Since server code is in Go, and Go plugins story is very limited even for plugins written in Go, this is the only feasible option at the moment.

Does providing a plugin require building our own instance of the server?

Yes, again primarily because of Go’s poor support for plugins.

What is the current suggested approach for Java users to enable JWT-based auth on the temporal server?

I see two options here.

  1. Implement the whole logic in Go. Conceptually, such logic is simple - comparing a set of claims to the ACL.
  2. Implement a proxy-like plugin that would channel calls to a separate JVM process via an IPC mechanism, and have that JVM process handle all the logic.

I’m biased towards option 1.

@SergeyBykov - thank you for the input.

If we wrote the plugins to support our JWT, how would we configure the Java client to send the Authorization header?

There is probably only one way to do that right now and it’s not ideal:
Implement two Grpc Stubs interceptors that set the right header and specify them in WorkflowServiceStubsOptions#Builder#setBlockingStubInterceptor and WorkflowServiceStubsOptions#Builder#setFutureStubInterceptor

It’s a little bit painful, I know. I submitted an issue to make it better: Add an easy way to provide JWT tokens to java-sdk for server calls · Issue #671 · temporalio/sdk-java · GitHub

@spikhalskiy - thank you for the tip.

What field in the WorkflowServiceStub do I need to modify to set the Authorization header? .withCallCredentials? .withOption? Something else?

Let me just implement a more straightforward Temporal Server JWT tokens support in Java SDK and it will become a part of the next SDK (1.3.0) release hopefully next week.

Temporal java-sdk 1.3.0 was just released with added simple support for Auth tokens.

  AuthorizationTokenSupplier tokenSupplier = //... your implementation of token supplier
  WorkflowServiceStubsOptions serviceStubOptions =
    WorkflowServiceStubsOptions.newBuilder()
      //...
      .addGrpcMetadataProvider(new AuthorizationGrpcMetadataProvider(tokenSupplier))
      .build();

@SergeyBykov, you may consider looking into Hashicorp’s go-plugin project (which I am looking for in my use case). It has a slight overhead as it uses gRPC to communicate between plugins, but you get dynamic pluggability and polyglot plugins in return.

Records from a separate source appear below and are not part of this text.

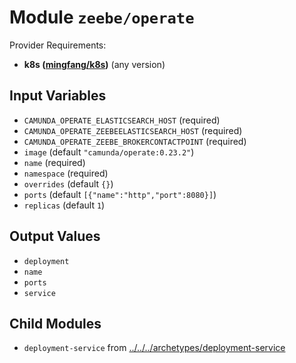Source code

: 
# Module `zeebe/operate`

Provider Requirements:
* **k8s ([mingfang/k8s](https://registry.terraform.io/providers/mingfang/k8s/latest))** (any version)

## Input Variables
* `CAMUNDA_OPERATE_ELASTICSEARCH_HOST` (required)
* `CAMUNDA_OPERATE_ZEEBEELASTICSEARCH_HOST` (required)
* `CAMUNDA_OPERATE_ZEEBE_BROKERCONTACTPOINT` (required)
* `image` (default `"camunda/operate:0.23.2"`)
* `name` (required)
* `namespace` (required)
* `overrides` (default `{}`)
* `ports` (default `[{"name":"http","port":8080}]`)
* `replicas` (default `1`)

## Output Values
* `deployment`
* `name`
* `ports`
* `service`

## Child Modules
* `deployment-service` from [../../../archetypes/deployment-service](../../../archetypes/deployment-service)

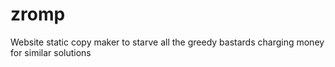 # zromp
Website static copy maker to starve all the greedy bastards charging money for similar solutions
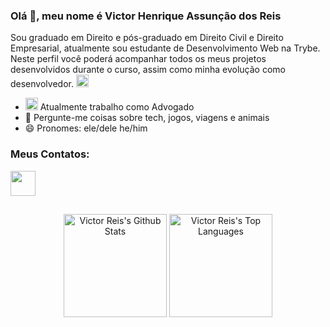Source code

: ### Olá 👋, meu nome é Victor Henrique Assunção dos Reis

Sou graduado em Direito e pós-graduado em Direito Civil e Direito Empresarial, atualmente sou estudante de Desenvolvimento Web na Trybe. Neste perfil você poderá acompanhar todos os meus projetos desenvolvidos durante o curso, assim como minha evolução como desenvolvedor. <img src="https://user-images.githubusercontent.com/108594533/179084470-f56196a9-7d10-443a-ac62-279d1586cfb7.png" width= "20">



* <img src="https://user-images.githubusercontent.com/108594533/179086204-24ae2486-3ab4-4079-a0d4-15148ce8b75d.png" width="20"> Atualmente trabalho como Advogado
* 💬 Pergunte-me coisas sobre tech, jogos, viagens e animais
* 😄 Pronomes: ele/dele he/him
### Meus Contatos:
<a href="https://www.linkedin.com/in/victor-henrique-assun%C3%A7%C3%A3o-dos-reis-60a46497/" target="_blank"><img src="https://user-images.githubusercontent.com/108594533/179086991-5710d37e-c4b0-46f2-b782-a698e1eee9cc.png" width="40"></a>


## 

<div align="center">
  <a href="https://github.com/victorAssuncaoReis/github-readme-stats"><img height="165em" alt="Victor Reis's Github Stats" src="https://github-readme-stats.vercel.app/api?username=victorAssuncaoReis&show_icons=true&count_private=true&theme=radical&hide_border=true&bg_color=0D1117" /></a>
  <a href="https://github.com/victorAssuncaoReis/github-readme-stats"><img height="165em" alt="Victor Reis's Top Languages" src="https://github-readme-stats.vercel.app/api/top-langs/?username=victorAssuncaoReis&langs_count=8&count_private=true&layout=compact&theme=radical&hide_border=true&bg_color=0D1117"/>
	</a>
</div>

##


<!--
**victorAssuncaoReis/victorAssuncaoReis** is a ✨ _special_ ✨ repository because its `README.md` (this file) appears on your GitHub profile.

Here are some ideas to get you started:

- 🔭 I’m currently working on ...
- 🌱 I’m currently learning ...
- 👯 I’m looking to collaborate on ...
- 🤔 I’m looking for help with ...
- 💬 Ask me about ...
- 📫 How to reach me: ...
- 😄 Pronouns: ...
- ⚡ Fun fact: ...
-->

Yes, we considered go-plugin. It’s a way to implement option 2 I mentioned above.

  1. Implement a proxy-like plugin that would channel calls to a separate JVM process via an IPC mechanism, and have that JVM process handle all the logic.

We couldn’t use it as a general purpose plugin mechanism because the overhead would be too big for popular use cases like authorization where the plugin is invoked on every request. But it can be used by one of the custom plugins if the overhead is acceptable for that use case.

1 Like

The AuthorizationGrpcMetadataProvider has protected constructor the below code wont work.
Is it a bug ?

AuthorizationTokenSupplier tokenSupplier = //… your implementation of token supplier
WorkflowServiceStubsOptions serviceStubOptions =
WorkflowServiceStubsOptions.newBuilder()
//…
.addGrpcMetadataProvider(new AuthorizationGrpcMetadataProvider(tokenSupplier))
.build();

I believe it was address in this PR.